AIM OF THE TASK:
The expected answer is every line of the material that contains the word "April".

SUPPLIED MATERIAL:
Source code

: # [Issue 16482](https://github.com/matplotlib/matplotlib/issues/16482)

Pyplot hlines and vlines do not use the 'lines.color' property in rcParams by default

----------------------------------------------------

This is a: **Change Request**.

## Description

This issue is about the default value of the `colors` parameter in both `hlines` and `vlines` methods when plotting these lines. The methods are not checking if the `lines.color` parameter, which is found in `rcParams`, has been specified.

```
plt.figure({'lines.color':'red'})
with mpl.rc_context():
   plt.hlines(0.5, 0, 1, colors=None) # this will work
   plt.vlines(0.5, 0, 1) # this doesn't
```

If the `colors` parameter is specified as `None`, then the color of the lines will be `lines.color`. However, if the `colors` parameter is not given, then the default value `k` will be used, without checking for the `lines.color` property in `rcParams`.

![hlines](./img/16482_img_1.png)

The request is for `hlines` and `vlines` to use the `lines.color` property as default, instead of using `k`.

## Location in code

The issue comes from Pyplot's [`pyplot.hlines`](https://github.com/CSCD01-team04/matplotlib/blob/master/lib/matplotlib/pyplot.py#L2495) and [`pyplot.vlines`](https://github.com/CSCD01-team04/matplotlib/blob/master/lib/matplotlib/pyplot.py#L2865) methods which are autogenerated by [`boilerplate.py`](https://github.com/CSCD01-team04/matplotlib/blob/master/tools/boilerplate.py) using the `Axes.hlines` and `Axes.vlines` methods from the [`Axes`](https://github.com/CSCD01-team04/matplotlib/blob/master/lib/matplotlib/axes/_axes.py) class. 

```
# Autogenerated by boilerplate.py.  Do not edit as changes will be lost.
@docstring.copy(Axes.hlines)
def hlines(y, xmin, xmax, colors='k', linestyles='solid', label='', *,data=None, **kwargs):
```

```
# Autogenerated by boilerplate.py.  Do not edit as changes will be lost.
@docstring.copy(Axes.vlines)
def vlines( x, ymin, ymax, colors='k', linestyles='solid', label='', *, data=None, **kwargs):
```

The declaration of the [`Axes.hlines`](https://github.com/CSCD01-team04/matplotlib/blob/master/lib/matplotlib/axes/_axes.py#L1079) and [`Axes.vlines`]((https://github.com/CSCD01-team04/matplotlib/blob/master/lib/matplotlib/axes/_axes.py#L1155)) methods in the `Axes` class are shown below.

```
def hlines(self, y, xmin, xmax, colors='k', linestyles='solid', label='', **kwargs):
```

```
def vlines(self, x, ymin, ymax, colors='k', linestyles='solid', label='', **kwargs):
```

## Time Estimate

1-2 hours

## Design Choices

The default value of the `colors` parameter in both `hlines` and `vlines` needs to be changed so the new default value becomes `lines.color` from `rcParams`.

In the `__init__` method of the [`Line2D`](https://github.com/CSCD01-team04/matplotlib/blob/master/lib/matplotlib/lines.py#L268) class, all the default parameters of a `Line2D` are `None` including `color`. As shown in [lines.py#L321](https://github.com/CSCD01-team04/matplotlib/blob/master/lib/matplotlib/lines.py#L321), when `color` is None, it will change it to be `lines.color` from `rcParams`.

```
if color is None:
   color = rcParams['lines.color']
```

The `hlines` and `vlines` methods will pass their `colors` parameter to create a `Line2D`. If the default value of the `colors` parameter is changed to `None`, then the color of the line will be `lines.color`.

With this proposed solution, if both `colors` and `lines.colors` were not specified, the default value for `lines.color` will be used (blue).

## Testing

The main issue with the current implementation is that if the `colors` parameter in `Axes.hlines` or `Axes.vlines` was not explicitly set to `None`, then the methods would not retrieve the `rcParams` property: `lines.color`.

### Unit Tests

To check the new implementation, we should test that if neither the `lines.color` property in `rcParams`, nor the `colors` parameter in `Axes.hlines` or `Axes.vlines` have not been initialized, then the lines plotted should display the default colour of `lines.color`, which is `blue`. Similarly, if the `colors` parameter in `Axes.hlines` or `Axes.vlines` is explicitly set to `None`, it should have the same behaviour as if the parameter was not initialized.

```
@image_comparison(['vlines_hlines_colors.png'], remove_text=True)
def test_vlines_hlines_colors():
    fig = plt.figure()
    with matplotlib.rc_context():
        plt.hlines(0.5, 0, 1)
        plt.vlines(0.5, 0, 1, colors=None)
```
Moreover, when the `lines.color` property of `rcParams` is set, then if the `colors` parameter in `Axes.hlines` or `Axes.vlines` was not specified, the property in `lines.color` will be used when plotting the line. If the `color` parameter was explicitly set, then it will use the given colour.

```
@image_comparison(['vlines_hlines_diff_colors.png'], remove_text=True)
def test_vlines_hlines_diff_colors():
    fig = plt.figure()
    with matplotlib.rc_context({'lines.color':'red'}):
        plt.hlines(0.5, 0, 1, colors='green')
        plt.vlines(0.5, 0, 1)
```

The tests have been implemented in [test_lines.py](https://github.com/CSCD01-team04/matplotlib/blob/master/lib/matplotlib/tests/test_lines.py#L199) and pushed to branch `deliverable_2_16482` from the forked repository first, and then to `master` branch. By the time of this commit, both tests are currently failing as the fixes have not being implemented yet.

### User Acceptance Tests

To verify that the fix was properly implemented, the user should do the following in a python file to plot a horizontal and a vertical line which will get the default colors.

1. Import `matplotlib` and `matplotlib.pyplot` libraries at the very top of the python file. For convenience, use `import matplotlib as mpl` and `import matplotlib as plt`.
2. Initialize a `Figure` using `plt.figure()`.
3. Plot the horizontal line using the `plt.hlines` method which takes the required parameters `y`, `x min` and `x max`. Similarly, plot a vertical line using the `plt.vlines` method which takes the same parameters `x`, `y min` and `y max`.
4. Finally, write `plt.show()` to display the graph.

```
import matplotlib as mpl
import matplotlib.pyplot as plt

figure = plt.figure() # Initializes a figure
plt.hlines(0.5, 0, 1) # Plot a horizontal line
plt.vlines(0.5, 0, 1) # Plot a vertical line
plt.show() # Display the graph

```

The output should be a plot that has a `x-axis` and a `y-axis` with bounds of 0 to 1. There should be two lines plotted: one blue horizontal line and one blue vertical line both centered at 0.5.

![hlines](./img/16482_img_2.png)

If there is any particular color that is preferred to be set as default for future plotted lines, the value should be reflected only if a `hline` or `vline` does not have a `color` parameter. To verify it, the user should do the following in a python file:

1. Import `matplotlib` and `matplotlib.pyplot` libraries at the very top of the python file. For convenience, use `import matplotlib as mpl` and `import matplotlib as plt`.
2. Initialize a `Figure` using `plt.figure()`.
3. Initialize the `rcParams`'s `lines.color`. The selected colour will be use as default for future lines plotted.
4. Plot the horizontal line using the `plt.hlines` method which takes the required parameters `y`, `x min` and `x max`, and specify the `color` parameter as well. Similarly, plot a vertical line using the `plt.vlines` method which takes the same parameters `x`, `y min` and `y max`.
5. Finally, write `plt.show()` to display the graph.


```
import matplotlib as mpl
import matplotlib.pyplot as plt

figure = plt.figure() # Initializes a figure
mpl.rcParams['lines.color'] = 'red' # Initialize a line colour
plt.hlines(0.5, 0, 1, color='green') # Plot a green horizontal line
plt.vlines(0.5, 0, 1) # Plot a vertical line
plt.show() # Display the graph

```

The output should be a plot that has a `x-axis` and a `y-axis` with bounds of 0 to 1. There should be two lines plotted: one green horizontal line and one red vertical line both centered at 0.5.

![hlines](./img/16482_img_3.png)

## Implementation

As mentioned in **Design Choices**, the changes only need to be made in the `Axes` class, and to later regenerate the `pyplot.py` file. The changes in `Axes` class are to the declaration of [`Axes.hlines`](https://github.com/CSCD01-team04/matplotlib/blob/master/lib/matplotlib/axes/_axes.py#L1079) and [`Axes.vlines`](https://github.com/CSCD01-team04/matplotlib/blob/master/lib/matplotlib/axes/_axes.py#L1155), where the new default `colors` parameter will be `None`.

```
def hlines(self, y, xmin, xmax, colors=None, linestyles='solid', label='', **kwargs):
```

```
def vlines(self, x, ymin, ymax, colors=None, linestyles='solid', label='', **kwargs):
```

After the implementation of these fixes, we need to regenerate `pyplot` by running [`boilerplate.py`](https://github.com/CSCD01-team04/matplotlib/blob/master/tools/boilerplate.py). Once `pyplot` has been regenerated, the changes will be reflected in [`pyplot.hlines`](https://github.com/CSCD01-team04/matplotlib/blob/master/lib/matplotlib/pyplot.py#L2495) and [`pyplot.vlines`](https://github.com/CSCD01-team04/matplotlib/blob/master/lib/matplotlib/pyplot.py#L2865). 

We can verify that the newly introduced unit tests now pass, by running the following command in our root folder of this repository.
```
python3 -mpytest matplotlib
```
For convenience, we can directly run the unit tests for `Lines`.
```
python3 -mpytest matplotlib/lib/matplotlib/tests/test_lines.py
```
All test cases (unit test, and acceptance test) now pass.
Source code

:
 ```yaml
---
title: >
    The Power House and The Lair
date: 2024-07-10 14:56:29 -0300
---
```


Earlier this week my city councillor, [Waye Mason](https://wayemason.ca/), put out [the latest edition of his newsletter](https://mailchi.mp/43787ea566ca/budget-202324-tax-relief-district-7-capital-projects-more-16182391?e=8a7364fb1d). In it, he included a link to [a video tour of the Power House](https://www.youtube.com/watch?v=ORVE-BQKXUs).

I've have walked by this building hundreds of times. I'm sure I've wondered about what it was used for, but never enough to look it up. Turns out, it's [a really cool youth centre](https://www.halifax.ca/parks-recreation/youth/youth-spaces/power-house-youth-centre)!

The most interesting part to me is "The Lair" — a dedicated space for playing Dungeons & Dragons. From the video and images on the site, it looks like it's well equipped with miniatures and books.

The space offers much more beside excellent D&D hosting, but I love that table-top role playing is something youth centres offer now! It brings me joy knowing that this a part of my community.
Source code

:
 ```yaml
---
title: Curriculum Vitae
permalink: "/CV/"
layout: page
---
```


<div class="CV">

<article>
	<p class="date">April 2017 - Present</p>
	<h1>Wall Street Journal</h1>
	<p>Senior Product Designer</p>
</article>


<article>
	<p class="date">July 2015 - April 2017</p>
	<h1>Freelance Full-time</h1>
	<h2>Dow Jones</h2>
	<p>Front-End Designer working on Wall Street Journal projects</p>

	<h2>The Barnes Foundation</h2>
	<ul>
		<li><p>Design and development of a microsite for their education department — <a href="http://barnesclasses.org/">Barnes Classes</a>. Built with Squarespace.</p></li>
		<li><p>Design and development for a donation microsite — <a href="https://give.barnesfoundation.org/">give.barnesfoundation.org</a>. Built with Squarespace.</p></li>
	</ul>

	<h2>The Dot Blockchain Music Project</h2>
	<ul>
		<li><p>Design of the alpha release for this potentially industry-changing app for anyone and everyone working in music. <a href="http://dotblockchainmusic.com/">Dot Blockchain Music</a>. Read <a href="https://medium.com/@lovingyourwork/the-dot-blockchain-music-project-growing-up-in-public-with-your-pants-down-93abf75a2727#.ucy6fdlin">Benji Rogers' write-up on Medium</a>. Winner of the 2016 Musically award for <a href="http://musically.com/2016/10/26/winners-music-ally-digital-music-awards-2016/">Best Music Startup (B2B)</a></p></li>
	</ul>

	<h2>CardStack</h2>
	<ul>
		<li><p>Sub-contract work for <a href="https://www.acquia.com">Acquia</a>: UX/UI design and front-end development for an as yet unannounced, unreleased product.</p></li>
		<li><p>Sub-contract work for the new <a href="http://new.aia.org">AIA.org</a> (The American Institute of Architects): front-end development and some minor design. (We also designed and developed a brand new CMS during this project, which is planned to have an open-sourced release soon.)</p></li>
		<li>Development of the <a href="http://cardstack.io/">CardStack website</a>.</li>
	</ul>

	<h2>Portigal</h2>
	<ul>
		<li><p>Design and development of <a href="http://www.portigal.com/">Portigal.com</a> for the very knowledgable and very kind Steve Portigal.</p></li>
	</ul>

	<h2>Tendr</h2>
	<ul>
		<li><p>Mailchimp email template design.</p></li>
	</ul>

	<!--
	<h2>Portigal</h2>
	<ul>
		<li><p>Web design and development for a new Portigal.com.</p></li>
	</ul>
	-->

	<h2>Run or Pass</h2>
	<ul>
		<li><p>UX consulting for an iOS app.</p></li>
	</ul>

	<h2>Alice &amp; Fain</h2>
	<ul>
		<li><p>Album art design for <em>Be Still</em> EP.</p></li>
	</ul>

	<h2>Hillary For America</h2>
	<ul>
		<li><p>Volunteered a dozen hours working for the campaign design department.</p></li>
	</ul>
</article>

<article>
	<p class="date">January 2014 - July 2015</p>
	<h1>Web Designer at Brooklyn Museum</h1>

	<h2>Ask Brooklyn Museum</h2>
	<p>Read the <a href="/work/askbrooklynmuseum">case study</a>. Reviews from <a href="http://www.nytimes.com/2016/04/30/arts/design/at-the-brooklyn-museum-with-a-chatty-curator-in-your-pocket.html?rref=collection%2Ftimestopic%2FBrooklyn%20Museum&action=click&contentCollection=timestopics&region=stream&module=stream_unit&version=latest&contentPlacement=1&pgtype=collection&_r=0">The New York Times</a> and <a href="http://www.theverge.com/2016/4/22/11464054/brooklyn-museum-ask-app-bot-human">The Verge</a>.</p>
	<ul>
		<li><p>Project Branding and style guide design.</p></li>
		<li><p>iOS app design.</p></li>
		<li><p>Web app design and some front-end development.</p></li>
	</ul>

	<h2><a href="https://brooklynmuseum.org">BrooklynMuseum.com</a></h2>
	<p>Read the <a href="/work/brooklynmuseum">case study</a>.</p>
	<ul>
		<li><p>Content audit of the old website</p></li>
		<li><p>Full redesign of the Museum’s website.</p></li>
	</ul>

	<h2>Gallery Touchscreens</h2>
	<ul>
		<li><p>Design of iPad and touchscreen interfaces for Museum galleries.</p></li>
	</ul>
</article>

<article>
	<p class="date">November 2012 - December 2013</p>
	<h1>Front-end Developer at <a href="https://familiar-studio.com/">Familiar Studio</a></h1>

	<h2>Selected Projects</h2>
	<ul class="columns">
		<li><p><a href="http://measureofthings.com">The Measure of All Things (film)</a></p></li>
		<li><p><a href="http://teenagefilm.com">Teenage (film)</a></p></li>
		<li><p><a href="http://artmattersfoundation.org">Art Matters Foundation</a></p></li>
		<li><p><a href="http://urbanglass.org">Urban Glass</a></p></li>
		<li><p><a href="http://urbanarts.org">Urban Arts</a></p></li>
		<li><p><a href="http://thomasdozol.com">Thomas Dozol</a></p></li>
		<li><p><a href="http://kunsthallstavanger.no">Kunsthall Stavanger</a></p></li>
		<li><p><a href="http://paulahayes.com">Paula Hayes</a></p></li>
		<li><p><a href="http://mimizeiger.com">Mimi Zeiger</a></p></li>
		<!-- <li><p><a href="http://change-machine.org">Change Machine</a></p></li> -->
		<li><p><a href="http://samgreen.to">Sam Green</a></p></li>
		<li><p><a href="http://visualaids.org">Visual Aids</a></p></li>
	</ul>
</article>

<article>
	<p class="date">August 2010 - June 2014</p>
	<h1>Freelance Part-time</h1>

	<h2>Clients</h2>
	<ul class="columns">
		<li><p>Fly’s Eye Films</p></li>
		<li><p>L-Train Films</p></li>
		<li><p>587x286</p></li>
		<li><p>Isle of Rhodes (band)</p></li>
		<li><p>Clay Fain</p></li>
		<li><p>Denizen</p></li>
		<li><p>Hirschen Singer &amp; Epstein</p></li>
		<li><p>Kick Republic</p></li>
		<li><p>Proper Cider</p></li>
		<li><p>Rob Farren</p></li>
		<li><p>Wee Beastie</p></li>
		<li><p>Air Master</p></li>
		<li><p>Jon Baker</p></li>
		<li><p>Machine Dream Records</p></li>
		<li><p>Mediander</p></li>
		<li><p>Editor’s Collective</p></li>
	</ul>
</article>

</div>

ANSWER BOX:
	<p class="date">April 2017 - Present</p>
	<p class="date">July 2015 - April 2017</p>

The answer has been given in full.